セ・リーグ首位の広島がクリス・ジョンソン投手(32)の快気祝いとばかりに、今季最多12得点を奪ってパ・リーグ首位の楽天に完勝した。咽頭炎発症から体調不良のため長期離脱していたエースは、開幕戦の3月31日阪神戦以来となる先発マウンドで6回6安打2失点に抑え、今季初勝利を挙げた。チームは6連勝で貯金は最多16となり、2位阪神とのゲーム差を3に広げた。

 広島のエースが帰ってきた。速球のスピードこそ140キロ台前半だったが、テンポを上げてストライクを先行させる姿は昨季までの投球そのまま。4回に2点を失ったが6回6安打2失点でまとめた。変化球も丁寧に投げ「1軍は失敗が許されない。緊張感が違います。野手に助けられました」。昨季沢村賞左腕がようやく今季初勝利だ。

 長期離脱から帰ってきた。
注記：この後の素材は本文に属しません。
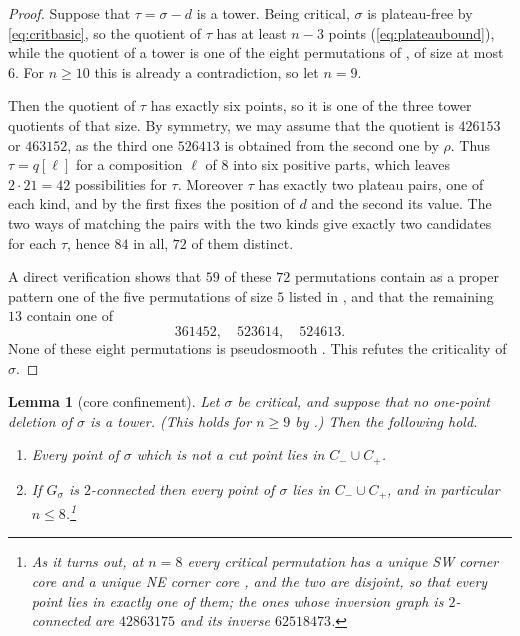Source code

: \documentclass[12pt]{article}
\def\xspace{ }%
\newtheorem{lemma}[lemma]{Lemma}
\theoremstyle{definition}
\newcommand{\psm}{pseudosmooth\xspace}
\newcommand{\wo}{w_0}                 %
\newcommand{\rc}{\rho}                %
\newcommand{\Wcr}{W\xspace}    %
\newcommand{\Ncr}{N\xspace}    %
\newcommand{\Scr}{S\xspace}    %
\newcommand{\Ecr}{E\xspace}    %
\newcommand{\SWcr}{SW\xspace}  %
\newcommand{\NEcr}{NE\xspace}  %
\newcommand{\core}{corner core\xspace}
\newcommand{\Cm}{C_{-}}
\newcommand{\Cp}{C_{+}}
\newcommand{\igr}{G}                      %
\begin{document}
\begin{proof}
Suppose that $\tau = \sigma - d$ is a tower. Being critical, $\sigma$ is
plateau-free by \eqref{eq:critbasic}, so the quotient of $\tau$ has at
least $n-3$ points (\eqref{eq:plateaubound}), while the quotient of a
tower is one of the eight permutations of , of size at
most $6$. For $n \ge 10$ this is already a contradiction, so let $n = 9$.

Then the quotient of $\tau$ has exactly six points, so it is one of the
three tower quotients of that size. By symmetry, we may assume that the
quotient is $426153$ or $463152$, as the third one $526413$ is obtained
from the second one by $\rc$. Thus $\tau = q[\ell]$ for a composition
$\ell$ of $8$ into six positive parts, which leaves $2 \cdot 21 = 42$
possibilities for $\tau$. Moreover $\tau$ has exactly two plateau pairs,
one of each kind, and by  the first fixes the
position of $d$ and the second its value. The two ways of matching the
pairs with the two kinds give exactly two candidates for each $\tau$,
hence $84$ in all, $72$ of them distinct.

A direct verification shows that $59$ of these $72$ permutations contain
as a proper pattern one of the five permutations of size $5$ listed in
, and that the remaining $13$ contain one of
\[
   361452,\quad 523614,\quad 524613 .
\]
None of these eight permutations is \psm. This refutes the criticality of $\sigma$.
\end{proof}

\begin{lemma}[core confinement]\label{lem:coreconf}
Let $\sigma$ be critical, and suppose that no one-point deletion of $\sigma$ is a tower.
(This holds for $n\ge9$ by .)
Then the following hold.
\begin{enumerate}
\item\label{cc:conf} Every point of $\sigma$ which is not a cut point lies in
$\Cm \cup \Cp$.
\item\label{cc:not2} If $\igr_\sigma$ is $2$-connected then every point of
$\sigma$ lies in $\Cm \cup \Cp$, and in particular $n \le 8$.\footnote{As it turns out, at $n = 8$ every critical permutation has a
unique \SWcr \core{} and a unique \NEcr \core, and the two are disjoint, so that every point lies in exactly one of them;
the ones whose inversion graph is $2$-connected are $42863175$ and its
inverse $62518473$.}
\end{enumerate}
\end{lemma}
\end{document}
雨での登板となった開幕戦の3月31日阪神戦(マツダスタジアム)で4回途中7失点と炎上。4月3日に体調不良を訴えて、同5日に出場選手登録を抹消された。広島市内の病院で「咽頭炎」と診断。さらにその後も体調不良から復帰出来ない苦しい時間を過ごした。「苦しかった。いい状態のチームに加われなかったから」と隠さずに言う。
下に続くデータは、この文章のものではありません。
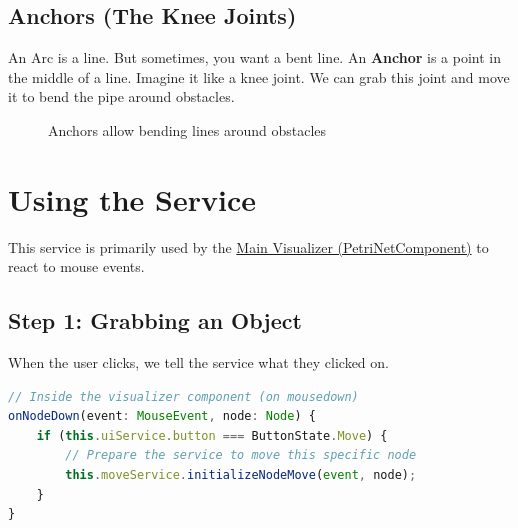 \documentclass[a4paper,11pt,oneside]{report}
\begin{document}
\subsection{Anchors (The Knee Joints)}

An Arc is a line. But sometimes, you want a bent line.
An \textbf{Anchor} is a point in the middle of a line. Imagine it like a knee joint. We can grab this joint and move it to bend the pipe around obstacles.

\begin{figure}[H]
\centering
{}
\caption{Anchors allow bending lines around obstacles}
\label{fig:anchors}
\end{figure}

\section{Using the Service}

This service is primarily used by the \hyperref[chap:visualizer]{Main Visualizer (PetriNetComponent)} to react to mouse events.

\subsection{Step 1: Grabbing an Object}

When the user clicks, we tell the service what they clicked on.

\begin{lstlisting}[language=TypeScript]
// Inside the visualizer component (on mousedown)
onNodeDown(event: MouseEvent, node: Node) {
    if (this.uiService.button === ButtonState.Move) {
        // Prepare the service to move this specific node
        this.moveService.initializeNodeMove(event, node);
    }
}
\end{lstlisting}
\end{document}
 そんなエースを対応力抜群の打線が援護した。球場へ向かうバスで楽天の先発変更が伝えられた。左の塩見から右の戸村へ。即座に右腕仕様の打線にシフト。エルドレッドを交流戦で初めて先発から外し「つなぎ重視」で西川を起用すると、ズバリ的中の2安打2打点。急きょ先発出場の松山が3回に右翼線へ2点二塁打。安部も8回に楽天を突き放す適時打を記録した。

 大黒柱復帰を快勝で飾り、緒方監督も「つながりのある、うちらしい攻撃を見せてくれた」とたたえた。今季最多得点は本塁打なしの今季最多タイ16安打。ジョンソンの復帰で、投打に役者がそろった広島に、死角は見当たらない。